Lyndsay Faye: I’ve found that stage training helps immensely, particularly with the sort of books I want to write. Actors are taught to closely observe other people, they’re taught how to mimic them, and in addition I’ve done productions using everything from a Northern Irish accent to rapid-fire Nashville to tony Brit.
I don’t always get dialect right, but it infuriates me when I get it wrong, and I think that’s good for the overall product. Language and personalized vocabularies are enormously important to me, so I’m lucky to have been taught how to capture them.
JKP: It’s often noted that you are “a true New Yorker,” in the sense that you were born elsewhere. So where were you born? And did you move to Manhattan simply to advance your acting career?
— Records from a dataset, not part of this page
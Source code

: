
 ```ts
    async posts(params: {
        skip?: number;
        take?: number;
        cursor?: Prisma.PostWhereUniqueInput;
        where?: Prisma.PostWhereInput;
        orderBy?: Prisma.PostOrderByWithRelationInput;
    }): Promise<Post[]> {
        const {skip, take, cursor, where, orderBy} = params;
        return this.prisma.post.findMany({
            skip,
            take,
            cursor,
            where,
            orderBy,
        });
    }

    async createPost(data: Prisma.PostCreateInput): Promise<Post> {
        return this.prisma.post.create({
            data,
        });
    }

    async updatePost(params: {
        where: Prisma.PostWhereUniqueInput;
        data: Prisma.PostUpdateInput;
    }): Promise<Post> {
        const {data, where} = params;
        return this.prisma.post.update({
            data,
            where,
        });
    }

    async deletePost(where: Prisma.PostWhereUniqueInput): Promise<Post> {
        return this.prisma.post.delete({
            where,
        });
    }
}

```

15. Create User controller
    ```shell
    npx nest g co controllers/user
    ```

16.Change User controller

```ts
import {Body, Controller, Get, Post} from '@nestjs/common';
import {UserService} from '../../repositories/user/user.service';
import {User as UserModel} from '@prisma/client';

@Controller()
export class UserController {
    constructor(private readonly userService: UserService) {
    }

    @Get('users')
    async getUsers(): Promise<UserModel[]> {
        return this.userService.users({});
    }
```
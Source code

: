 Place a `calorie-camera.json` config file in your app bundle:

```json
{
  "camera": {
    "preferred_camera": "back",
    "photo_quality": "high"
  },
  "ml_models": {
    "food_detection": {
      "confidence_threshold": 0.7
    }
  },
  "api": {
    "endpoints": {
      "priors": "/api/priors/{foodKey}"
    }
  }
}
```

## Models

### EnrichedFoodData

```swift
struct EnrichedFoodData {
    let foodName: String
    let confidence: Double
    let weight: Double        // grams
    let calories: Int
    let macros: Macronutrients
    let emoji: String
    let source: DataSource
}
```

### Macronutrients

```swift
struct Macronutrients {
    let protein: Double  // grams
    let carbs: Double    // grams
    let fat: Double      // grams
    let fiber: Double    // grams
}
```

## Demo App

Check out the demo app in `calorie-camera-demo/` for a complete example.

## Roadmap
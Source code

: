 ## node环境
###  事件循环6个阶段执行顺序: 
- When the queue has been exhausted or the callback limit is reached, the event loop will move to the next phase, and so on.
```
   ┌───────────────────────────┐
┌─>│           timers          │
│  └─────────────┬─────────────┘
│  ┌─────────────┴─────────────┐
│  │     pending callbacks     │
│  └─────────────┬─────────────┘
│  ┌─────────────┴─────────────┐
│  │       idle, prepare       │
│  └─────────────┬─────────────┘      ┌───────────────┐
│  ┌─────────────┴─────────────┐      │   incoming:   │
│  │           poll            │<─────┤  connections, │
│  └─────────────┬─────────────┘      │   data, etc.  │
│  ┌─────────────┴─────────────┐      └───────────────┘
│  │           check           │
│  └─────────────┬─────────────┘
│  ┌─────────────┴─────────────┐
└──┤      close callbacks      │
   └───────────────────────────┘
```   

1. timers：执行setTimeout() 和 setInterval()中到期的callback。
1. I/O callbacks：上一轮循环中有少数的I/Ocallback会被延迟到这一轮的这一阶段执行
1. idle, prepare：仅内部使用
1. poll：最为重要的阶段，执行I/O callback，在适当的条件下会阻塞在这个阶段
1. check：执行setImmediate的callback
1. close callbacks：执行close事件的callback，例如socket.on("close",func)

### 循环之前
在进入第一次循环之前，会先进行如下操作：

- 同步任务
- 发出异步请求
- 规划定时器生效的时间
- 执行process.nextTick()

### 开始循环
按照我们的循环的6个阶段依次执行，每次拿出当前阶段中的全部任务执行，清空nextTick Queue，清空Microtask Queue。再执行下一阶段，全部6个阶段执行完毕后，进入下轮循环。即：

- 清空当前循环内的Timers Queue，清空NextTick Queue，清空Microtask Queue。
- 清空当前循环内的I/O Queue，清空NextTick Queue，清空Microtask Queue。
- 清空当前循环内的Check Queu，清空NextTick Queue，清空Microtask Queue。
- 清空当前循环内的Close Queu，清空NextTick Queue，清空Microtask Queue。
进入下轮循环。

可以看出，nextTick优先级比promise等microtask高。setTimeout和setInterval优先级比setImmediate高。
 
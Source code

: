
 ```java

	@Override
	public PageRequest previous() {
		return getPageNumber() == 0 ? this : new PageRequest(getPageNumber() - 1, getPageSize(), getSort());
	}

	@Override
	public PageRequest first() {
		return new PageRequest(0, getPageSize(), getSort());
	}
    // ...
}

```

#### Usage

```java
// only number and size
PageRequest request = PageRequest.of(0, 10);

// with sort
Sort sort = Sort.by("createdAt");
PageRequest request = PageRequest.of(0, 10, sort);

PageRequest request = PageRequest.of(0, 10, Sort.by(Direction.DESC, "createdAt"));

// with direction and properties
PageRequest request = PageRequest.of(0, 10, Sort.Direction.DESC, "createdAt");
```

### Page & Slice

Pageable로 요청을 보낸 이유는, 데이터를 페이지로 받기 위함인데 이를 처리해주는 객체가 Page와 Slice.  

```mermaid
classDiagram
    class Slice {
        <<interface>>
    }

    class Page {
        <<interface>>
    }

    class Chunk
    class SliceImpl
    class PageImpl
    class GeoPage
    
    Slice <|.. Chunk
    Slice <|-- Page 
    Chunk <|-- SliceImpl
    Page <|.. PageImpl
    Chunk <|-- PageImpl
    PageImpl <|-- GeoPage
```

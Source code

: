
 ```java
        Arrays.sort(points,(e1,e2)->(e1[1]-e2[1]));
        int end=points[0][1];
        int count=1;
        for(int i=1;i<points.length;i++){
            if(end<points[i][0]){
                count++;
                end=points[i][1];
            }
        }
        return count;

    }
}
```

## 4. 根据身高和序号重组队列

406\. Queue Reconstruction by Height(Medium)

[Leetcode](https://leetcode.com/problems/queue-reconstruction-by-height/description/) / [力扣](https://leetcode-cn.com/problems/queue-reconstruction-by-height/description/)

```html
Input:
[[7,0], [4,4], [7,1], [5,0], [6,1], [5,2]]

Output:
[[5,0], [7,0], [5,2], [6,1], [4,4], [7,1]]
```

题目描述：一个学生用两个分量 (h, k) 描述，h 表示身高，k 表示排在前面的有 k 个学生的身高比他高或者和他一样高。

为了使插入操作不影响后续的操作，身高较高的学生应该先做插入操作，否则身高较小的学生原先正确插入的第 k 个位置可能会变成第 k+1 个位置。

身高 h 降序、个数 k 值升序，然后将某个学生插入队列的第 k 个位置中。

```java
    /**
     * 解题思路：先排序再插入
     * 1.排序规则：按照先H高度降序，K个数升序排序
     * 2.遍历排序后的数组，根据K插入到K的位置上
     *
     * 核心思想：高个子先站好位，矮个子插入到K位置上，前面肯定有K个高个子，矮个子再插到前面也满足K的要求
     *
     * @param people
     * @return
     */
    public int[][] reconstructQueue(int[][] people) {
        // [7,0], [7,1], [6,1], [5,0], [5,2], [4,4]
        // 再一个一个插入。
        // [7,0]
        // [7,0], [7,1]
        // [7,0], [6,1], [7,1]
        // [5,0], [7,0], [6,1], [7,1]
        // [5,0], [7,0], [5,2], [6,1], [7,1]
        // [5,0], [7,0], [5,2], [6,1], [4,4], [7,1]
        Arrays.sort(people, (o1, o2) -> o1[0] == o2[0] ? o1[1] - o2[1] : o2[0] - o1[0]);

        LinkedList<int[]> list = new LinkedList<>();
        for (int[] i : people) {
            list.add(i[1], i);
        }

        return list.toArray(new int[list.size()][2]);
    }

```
LF: I was born in San Jose, California, grew up in southwest Washington state, and then moved back to the Bay Area. One day my husband and I (he’s a painter) looked at each other and realized that we had extremely tolerable routines, with wonderful friends and idyllic weather, and microbrews and fried artichokes on the coast every weekend, and that we could spend the rest of our lives that way, or we could challenge ourselves. We’re both quite affected by the pace of where we live, and we thought, How much more could we accomplish if we moved to New York? We wanted to dare ourselves to do better.
JKP: Have you pretty much put your acting career on hold now, in favor of composing more books?
LF: I’m often asked this question, and always say I’d prefer to be good at one thing than bad at two things. Acting careers require total dedication--writing, for me, is the same. If there were two of me, I’d still be singing Sondheim and touring Shakespeare. It breaks my heart a little that there aren’t. But I’m still in the union [Actor’s Equity]. I can’t bear to think of giving that up, since I worked so hard for it.
JKP: What sort of things did you learn by writing Dust and Shadow that you applied when putting this second novel together?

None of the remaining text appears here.